She knows everyone is going to be watching. Remember back in August 2017 when she walked across the tarmac at Joint Base Andrews in sky-high Manolo stilettos during the Texas flood crisis? At that time, the shoes seemed to symbolize her enormous remove from the trauma, and she became the target of great opprobrium for the choice.

She is well aware that nothing a first lady wears is “just” an anything, especially nothing she wears to a public event in which she remains silent, but knows she will be photographed — as her experience with the high heels to Texas would have taught her (and taught her advisers).

To accept the idea she just threw the Zara jacket on in practically the same situation because — hey, it was close at hand and she was maybe a little bit cool (or something like that) is simply unbelievable.

Especially because this time around Mrs. Trump chose to wear something from the mass market brand Zara — Zara! — instead of her usual Dolce & Gabbana or Ralph Lauren. This is a first lady, after all, who decided to wear a $1,380 Balmain plaid shirt during a White House gardening initiative. She is not a high/low dresser in public — or has never been since the election. She’s been all high seemingly all the time.

So how else to interpret the Zara jacket, a style in line with the signature self-protective aesthetic she has developed since entering the White House, except as an indication Mrs. Trump was thinking about what people might read into the clothes she chose to wear to visit children left with, effectively, nothing?

The jacket, after all, which is reportedly sold out and is not from the current season, retailed for $39. It may be the least expensive garment the first lady has worn while representing the administration.

And then there’s the fact that Mrs. Trump has never been one to shy away from coding pointed, not necessarily, popular communications into her wardrobe. She did, after all, wear a white trouser suit — the uniform of the Hillary Clinton-led opposition — to her husband’s first State of the Union address.

So who was the target of that not-so-hidden message?

I wasn’t paying much attention to the news yesterday afternoon, so I didn’t see any of the coverage of the First Lady’s visit and I can’t speak to how much of the real-time coverage focused on her choice of apparel rather than the fact of her visit alone. When I checked Twitter, though, all of the focus was on the jacket and what the First Lady was thinking when she wore that jacket on a visit to what is without question an ongoing humanitarian crisis. Ordinarily, this isn’t something I’d even pay very much attention to, just as I didn’t pay much attention to the activities of previous First Ladies except to the extent that they strayed into an area of public policy such as Hillary Clinton often did during her husband’s Presidency. That being said, there’s just something so strange about this story that it feels like one needs to at least put it out there for discussion if for no other reason than the fact that it seems to be what everyone else is talking about.

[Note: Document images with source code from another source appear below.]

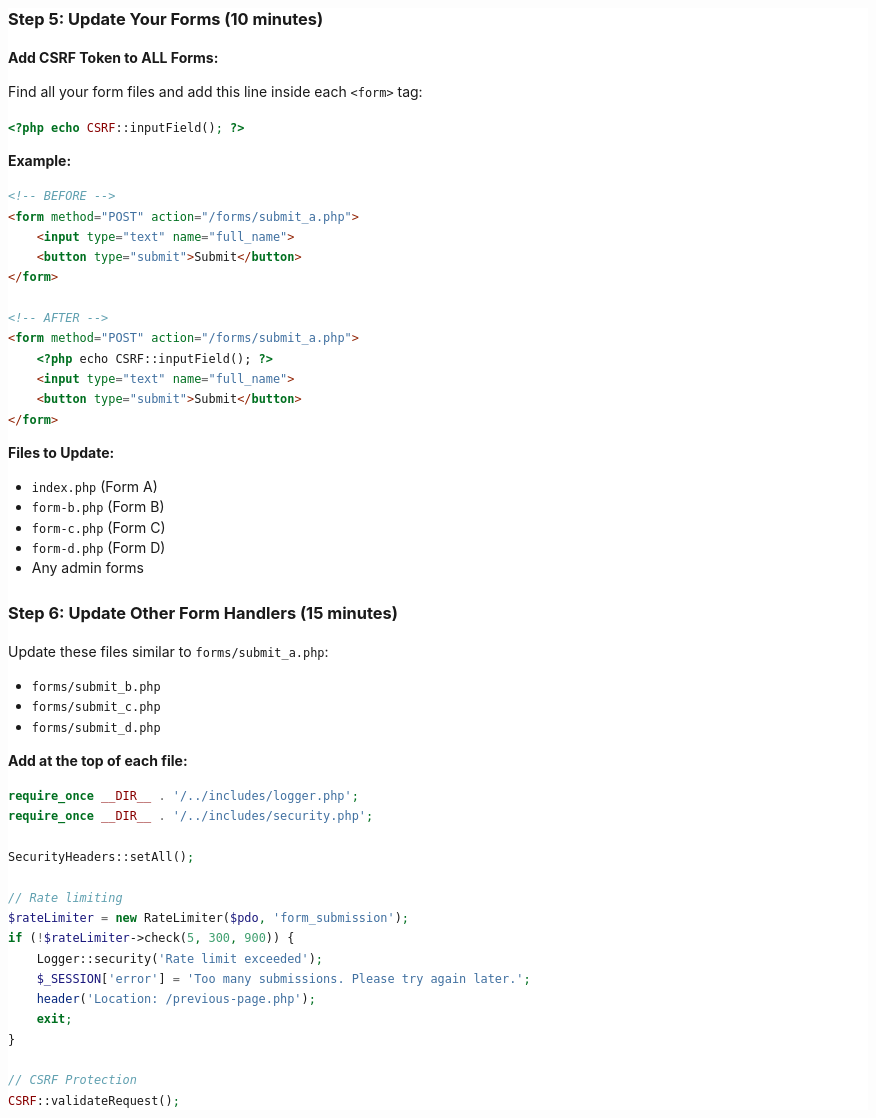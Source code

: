 ### Step 5: Update Your Forms (10 minutes)

**Add CSRF Token to ALL Forms:**

Find all your form files and add this line inside each `<form>` tag:
```php
<?php echo CSRF::inputField(); ?>
```

**Example:**
```html
<!-- BEFORE -->
<form method="POST" action="/forms/submit_a.php">
    <input type="text" name="full_name">
    <button type="submit">Submit</button>
</form>

<!-- AFTER -->
<form method="POST" action="/forms/submit_a.php">
    <?php echo CSRF::inputField(); ?>
    <input type="text" name="full_name">
    <button type="submit">Submit</button>
</form>
```

**Files to Update:**
- `index.php` (Form A)
- `form-b.php` (Form B)
- `form-c.php` (Form C)
- `form-d.php` (Form D)
- Any admin forms

### Step 6: Update Other Form Handlers (15 minutes)

Update these files similar to `forms/submit_a.php`:
- `forms/submit_b.php`
- `forms/submit_c.php`
- `forms/submit_d.php`

**Add at the top of each file:**
```php
require_once __DIR__ . '/../includes/logger.php';
require_once __DIR__ . '/../includes/security.php';

SecurityHeaders::setAll();

// Rate limiting
$rateLimiter = new RateLimiter($pdo, 'form_submission');
if (!$rateLimiter->check(5, 300, 900)) {
    Logger::security('Rate limit exceeded');
    $_SESSION['error'] = 'Too many submissions. Please try again later.';
    header('Location: /previous-page.php');
    exit;
}

// CSRF Protection
CSRF::validateRequest();
```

Right off the top of the bat, I have to agree with the author of the New York Times piece excerpted above. The idea that Mrs. Trump isn’t aware of the fact that the things she does are going to be noticed is simply too absurd to be believed. This is, after all, a woman who has been modeling since she was a young girl and was something of a semi-celebrity in her own right as a “supermodel” before she ever met, began dating, and eventually married Donald Trump. She’s also obviously an intelligent woman who, will she attended but never graduated from college when living in her native Slovenia, nonetheless is purportedly fluent in five languages. Both during her time as a model, as Trump’s wife, and as First Lady, she’s obviously gotten used to, if not entirely comfortable with, the fact that she’s being followed around by photographers and members of the media. She has hired experienced advisers who clearly seem knowledgeable about the kind of scrutiny a First Lady can be subjected to. Finally, she’s obviously fashion conscious enough to realize that people are going to pay attention to what she’s wearing at a given point in time. Given all that, I think we can dismiss the idea that this jacket, which apparently hasn’t been for sale since last year, just happened to be something she grabbed on the way out the door to Marine One yesterday.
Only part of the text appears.